[Stored records]
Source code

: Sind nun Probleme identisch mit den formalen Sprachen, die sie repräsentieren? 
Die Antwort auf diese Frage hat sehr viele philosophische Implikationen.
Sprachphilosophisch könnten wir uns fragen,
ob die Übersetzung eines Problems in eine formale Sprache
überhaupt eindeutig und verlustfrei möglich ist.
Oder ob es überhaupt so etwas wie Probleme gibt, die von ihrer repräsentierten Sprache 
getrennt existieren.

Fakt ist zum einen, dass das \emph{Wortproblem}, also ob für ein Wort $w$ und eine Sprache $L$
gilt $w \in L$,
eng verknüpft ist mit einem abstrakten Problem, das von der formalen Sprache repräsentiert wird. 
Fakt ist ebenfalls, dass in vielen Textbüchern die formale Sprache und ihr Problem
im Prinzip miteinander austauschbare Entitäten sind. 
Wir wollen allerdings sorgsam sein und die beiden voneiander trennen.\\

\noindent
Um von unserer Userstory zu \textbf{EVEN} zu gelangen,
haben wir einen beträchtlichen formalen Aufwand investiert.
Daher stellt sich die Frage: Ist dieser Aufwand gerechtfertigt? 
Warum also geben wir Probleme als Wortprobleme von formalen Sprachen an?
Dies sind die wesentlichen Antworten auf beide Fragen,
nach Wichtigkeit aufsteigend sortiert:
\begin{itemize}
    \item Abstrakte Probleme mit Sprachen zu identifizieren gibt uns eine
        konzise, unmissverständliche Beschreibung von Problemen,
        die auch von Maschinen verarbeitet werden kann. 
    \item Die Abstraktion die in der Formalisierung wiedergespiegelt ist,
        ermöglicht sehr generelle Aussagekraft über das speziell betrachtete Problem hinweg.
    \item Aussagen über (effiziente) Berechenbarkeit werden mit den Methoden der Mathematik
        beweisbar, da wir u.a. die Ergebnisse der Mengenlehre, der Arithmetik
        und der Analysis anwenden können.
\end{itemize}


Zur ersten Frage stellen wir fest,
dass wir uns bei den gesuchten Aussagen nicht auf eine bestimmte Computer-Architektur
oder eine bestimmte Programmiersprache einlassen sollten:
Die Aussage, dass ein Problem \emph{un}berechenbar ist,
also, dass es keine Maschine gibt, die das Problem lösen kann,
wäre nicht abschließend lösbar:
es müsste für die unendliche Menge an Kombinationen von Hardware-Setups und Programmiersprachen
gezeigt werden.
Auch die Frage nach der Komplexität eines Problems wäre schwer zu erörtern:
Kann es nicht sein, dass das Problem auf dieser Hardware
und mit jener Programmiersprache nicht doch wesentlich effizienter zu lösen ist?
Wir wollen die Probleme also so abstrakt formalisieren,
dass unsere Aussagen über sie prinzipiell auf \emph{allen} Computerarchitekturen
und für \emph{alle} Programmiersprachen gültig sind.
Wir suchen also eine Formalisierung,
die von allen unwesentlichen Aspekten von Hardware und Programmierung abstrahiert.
* * *
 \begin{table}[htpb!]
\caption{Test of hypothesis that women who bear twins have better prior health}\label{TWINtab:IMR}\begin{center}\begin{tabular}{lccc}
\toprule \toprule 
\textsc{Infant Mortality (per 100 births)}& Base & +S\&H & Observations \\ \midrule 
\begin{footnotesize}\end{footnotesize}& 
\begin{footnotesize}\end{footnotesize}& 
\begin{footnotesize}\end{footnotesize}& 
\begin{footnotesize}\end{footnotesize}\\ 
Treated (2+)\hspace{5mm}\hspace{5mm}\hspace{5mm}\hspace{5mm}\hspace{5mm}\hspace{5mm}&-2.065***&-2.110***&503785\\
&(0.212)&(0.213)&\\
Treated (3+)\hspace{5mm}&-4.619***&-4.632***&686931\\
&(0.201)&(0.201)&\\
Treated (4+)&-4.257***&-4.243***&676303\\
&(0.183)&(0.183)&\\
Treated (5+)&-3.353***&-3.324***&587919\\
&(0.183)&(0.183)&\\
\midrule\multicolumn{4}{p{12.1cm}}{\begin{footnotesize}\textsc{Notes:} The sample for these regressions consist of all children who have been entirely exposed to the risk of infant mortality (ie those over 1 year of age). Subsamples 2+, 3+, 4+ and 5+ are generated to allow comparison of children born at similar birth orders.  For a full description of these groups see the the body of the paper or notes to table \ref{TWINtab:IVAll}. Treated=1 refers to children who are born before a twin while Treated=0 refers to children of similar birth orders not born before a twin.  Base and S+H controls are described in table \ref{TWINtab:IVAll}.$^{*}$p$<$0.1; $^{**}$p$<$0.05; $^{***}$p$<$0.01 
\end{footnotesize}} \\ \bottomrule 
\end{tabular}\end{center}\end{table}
...
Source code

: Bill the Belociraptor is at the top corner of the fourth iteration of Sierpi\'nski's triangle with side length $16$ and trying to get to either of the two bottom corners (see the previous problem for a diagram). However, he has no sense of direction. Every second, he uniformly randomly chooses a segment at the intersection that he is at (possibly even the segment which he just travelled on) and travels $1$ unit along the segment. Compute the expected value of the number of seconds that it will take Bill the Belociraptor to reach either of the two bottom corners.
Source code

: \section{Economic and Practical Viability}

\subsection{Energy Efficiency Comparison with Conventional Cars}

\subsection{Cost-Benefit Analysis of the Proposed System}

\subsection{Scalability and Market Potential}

What you have to do: Copy, from the lines above, each one that holds "allen".

Task response:
dass unsere Aussagen über sie prinzipiell auf \emph{allen} Computerarchitekturen
die von allen unwesentlichen Aspekten von Hardware und Programmierung abstrahiert.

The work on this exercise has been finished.